For our Winter Journal this week, we joined the Handbook of Nature Study's Winter Series Challenge #1 on Cattails. I am jumping in with the current challenge because I am challenge oriented like that. We also started the series on Discover Nature in Winter and I will share in another post some of the ideas we used from Week 1 World of Winter and Week 2: Snow. I also plan to go back through the series from the beginning, using the Handbook of Nature Study as our guide, and as Barb puts it, "the great outdoors as our classroom."
Whenever possible, our outdoor hour will also be a survival study. We recently completed a preparedness study called Prepare and Pray, and learned some practical outdoor skills. I am not ready to begin Part 2 of that series, Blessed Assurance, so this will enable us to continue on with our family preparedness study at a relaxed and enjoyable pace. Our outdoor hour will also fill the gap since we completed Prepare and Pray. I am hoping that we get into a habit of doing this, and/or incorporate it with our Blessed Assurance study in the future.
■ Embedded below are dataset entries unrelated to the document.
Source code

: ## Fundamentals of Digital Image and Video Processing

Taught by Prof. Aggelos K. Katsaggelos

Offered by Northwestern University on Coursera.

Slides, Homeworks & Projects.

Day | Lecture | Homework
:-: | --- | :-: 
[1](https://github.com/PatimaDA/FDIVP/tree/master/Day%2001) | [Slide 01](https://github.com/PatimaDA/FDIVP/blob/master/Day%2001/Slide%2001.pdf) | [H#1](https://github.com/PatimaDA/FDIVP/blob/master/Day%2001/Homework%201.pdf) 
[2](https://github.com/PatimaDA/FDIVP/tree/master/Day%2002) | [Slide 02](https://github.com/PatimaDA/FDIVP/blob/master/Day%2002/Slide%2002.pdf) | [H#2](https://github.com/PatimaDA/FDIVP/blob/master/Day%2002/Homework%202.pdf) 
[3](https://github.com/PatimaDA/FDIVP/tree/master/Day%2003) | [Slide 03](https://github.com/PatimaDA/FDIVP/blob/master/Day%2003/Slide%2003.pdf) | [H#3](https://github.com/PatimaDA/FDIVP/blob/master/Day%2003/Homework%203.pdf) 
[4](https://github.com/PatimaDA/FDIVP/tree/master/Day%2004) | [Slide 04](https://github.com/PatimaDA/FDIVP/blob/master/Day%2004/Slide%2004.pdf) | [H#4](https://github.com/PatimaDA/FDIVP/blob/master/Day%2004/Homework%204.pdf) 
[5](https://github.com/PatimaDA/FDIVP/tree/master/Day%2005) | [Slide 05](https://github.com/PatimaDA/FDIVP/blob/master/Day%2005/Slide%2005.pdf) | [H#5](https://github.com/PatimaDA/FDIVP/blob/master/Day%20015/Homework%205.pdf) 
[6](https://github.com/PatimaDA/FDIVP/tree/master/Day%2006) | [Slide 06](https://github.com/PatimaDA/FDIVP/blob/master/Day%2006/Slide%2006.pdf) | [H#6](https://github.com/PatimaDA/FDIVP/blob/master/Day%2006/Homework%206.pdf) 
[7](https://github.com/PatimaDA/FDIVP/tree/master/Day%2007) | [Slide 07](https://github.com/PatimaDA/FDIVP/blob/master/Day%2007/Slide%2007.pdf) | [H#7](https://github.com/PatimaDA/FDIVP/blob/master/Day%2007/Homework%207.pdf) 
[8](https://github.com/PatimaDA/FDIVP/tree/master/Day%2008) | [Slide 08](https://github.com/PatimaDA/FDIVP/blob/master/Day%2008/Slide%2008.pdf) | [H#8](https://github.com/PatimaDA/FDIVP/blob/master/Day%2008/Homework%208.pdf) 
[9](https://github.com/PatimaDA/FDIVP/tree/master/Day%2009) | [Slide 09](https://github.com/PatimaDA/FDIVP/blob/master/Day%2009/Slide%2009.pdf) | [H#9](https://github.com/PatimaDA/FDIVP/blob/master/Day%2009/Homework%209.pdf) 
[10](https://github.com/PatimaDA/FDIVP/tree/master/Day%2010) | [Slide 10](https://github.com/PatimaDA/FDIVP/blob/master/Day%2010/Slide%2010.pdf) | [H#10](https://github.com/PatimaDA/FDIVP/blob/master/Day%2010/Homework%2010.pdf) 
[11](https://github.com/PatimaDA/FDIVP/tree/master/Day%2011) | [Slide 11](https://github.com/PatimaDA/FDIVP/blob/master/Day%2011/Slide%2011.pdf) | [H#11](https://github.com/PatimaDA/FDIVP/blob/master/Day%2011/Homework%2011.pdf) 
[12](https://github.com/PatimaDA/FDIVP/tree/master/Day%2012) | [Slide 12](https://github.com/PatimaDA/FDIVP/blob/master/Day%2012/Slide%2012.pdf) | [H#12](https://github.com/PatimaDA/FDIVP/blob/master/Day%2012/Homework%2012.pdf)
For our nature study on cattails, we began by reading from the book Handbook of Nature Study ~ pages 500-503: The Cattail. Then we went on our nature walk at the pond that we visited for our first winter journal entry, and studied the cattail.
The cattail, from the family Typhaceae, genus Typha is a monocot (like a grass) and an angiosperm. The seed head, called a spike, contains many tiny seed heads attached to a hair. When ripe, the spikes fluff and the seeds are dispersed by the wind.
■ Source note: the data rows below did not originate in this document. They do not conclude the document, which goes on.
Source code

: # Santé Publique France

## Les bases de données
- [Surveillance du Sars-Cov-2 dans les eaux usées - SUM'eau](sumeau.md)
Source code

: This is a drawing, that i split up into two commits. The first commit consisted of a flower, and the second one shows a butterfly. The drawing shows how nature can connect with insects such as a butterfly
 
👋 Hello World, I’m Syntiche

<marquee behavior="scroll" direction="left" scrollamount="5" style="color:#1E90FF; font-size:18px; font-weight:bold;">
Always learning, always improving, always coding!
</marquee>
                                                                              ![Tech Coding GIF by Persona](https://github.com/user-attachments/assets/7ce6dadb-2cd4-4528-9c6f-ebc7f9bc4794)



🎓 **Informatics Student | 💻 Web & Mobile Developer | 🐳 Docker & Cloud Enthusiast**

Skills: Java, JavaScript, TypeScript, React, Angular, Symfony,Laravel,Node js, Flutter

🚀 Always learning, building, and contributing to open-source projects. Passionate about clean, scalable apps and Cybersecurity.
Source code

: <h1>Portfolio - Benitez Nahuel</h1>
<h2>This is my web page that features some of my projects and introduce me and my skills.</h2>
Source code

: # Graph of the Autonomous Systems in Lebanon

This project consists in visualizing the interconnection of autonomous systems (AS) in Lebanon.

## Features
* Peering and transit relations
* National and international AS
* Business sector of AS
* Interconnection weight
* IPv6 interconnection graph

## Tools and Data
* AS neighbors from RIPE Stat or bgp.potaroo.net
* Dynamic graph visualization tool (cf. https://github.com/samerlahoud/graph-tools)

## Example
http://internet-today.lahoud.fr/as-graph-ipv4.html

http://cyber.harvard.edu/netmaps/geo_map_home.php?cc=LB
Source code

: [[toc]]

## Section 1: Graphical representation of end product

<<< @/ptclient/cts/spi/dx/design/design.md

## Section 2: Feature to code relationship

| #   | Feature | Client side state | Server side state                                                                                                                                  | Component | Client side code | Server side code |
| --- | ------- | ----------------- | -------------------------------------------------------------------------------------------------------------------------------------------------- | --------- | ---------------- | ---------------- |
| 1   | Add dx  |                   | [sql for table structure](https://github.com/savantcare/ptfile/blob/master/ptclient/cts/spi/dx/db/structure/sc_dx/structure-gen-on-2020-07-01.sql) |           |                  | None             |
There are actually two spikes in a cattail plant ~ a female and a male one. When the male pollinates the female spike in the Spring, it falls away. So, we must be seeing the female spikes in the winter?
The seeds fluff off easily on some . . .
. . .but less easy on others.
After we hiked to the last pond, we walked back along the way we came.
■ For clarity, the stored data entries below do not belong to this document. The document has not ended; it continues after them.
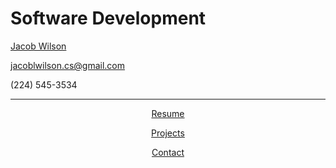 # Software Development
<p class="top"><u>Jacob Wilson</u><p>
<p class="mid"><a href="mailto:jacoblwilson.cs@gmail.com">jacoblwilson.cs@gmail.com</a></p>
<p class="bot">(224) 545-3534</p>
<hr>
<center>
<p class="body"><a href="resume.html">Resume</a></p>
<p class="body"><a href="https://github.com/jacobwilson2">Projects</a></p>
<p class="body"><a href="contact.html">Contact</a></p>
</center>
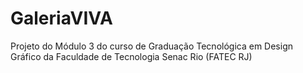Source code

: # GaleriaVIVA
Projeto do Módulo 3 do curso de Graduação Tecnológica em Design Gráfico da Faculdade de Tecnologia Senac Rio (FATEC RJ)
We brought along a small shovel in hopes of digging up some rhizomes. We read about how the rhizomes can be soaked in water, the fibrous parts broken apart and then the water drained off and the starch dehydrated to make flour. But they were frozen solid in the ground!
We also read about all of the uses of the cattail and how it is a great survival plant! During various times of the year, the whole plant is edible. There are also various uses for the stalks (for weaving), and the fluff can be used for filling a pillow (as long as it is padded with foam because the fluff can cause hives).
Nathan thought the cattails would make great spears.
We have a creek that flows through our property in Montana, and the thought occurred to me to transplant some. The cattail spreads by the seeds in the fluff and also by the spreading of the rhizomes. So all we would have to do it dig up a few (making sure to get the rhizomes) and transplant them . . . maybe in the Spring when the ice thaws.
Oh, much to our excitement, we saw an otter! He was so cute! He crawled though the culvert . . .
. . . came out the other end and disappeared into the hole in the ice.
We saw him swimming below the ice and watched for a while . . . hoping he would come up again.
We thought this would be a good place to sketch in our journal. . . still hoping we would see the little guy again.
Dylan being quiet, still and contemplative . . . a part of the process of nature journaling.
Nathan chose the side of the culvert where we first saw the otter for his sketch.
After we got home and finished our sketches, we talked about the kind of information we should include in our journal. We focused on the date, time, location, temperature, weather, and sunrise and sunset times (of which we are keeping track of for our Seasonal Journal ~ to see if there is truth to the saying "As the day's lengthen, the cold strengthens"). We discussed what else we can include and I will share that in another post!
The last bit of our nature study was to gather some samples to take home. I am so glad we did this! This is when we began to notice the different species of cattail. Some were large and some were much smaller than the others. They also varied in color.
For one of our survival projects, we made cattail torches (from the smallest ones).
We dipped the cattail spikes in olive oil and lit it with a match.
We were in awe that it burned so slowly and so cleanly!
Yet, when we tried to light a cattail spike not dipped in oil, it wouldn't stay lit.
I knew that cattail fluff is often used for tinder, so I was curious. I had Jordan procure us a supply of cattail fluff to use as tender. . .
The picture above is the cattail fluff from one large cattail spike (in a gallon sized bag).
Then using his magnesium fire starter, Jordan lit the cattail fluff on fire.
It did indeed make a good tinder for catching and lighting the sparks. . .
So we reasoned that the cattail spike is too condensed to light on fire. . .
We experimented with fluff packed into a ball and then spread out to test our hypothesis. The condensed fluff did not burn as well. You can see in the above picture how it blackened it and then quit burning.
Then we tried again with the cattail fluff spread out. It lit quickly, but did not burn long. Our conclusion is that cattail fluff makes good tinder because it catches the spark of the fire starter. . . however, because it does not burn long, we would need something that it could light to start an effective fire (such as paper, dried leaves, small twigs, etc.) in a survival situation.
We really enjoyed our outdoor hour! I enjoyed writing this post and I hope you enjoyed reading it!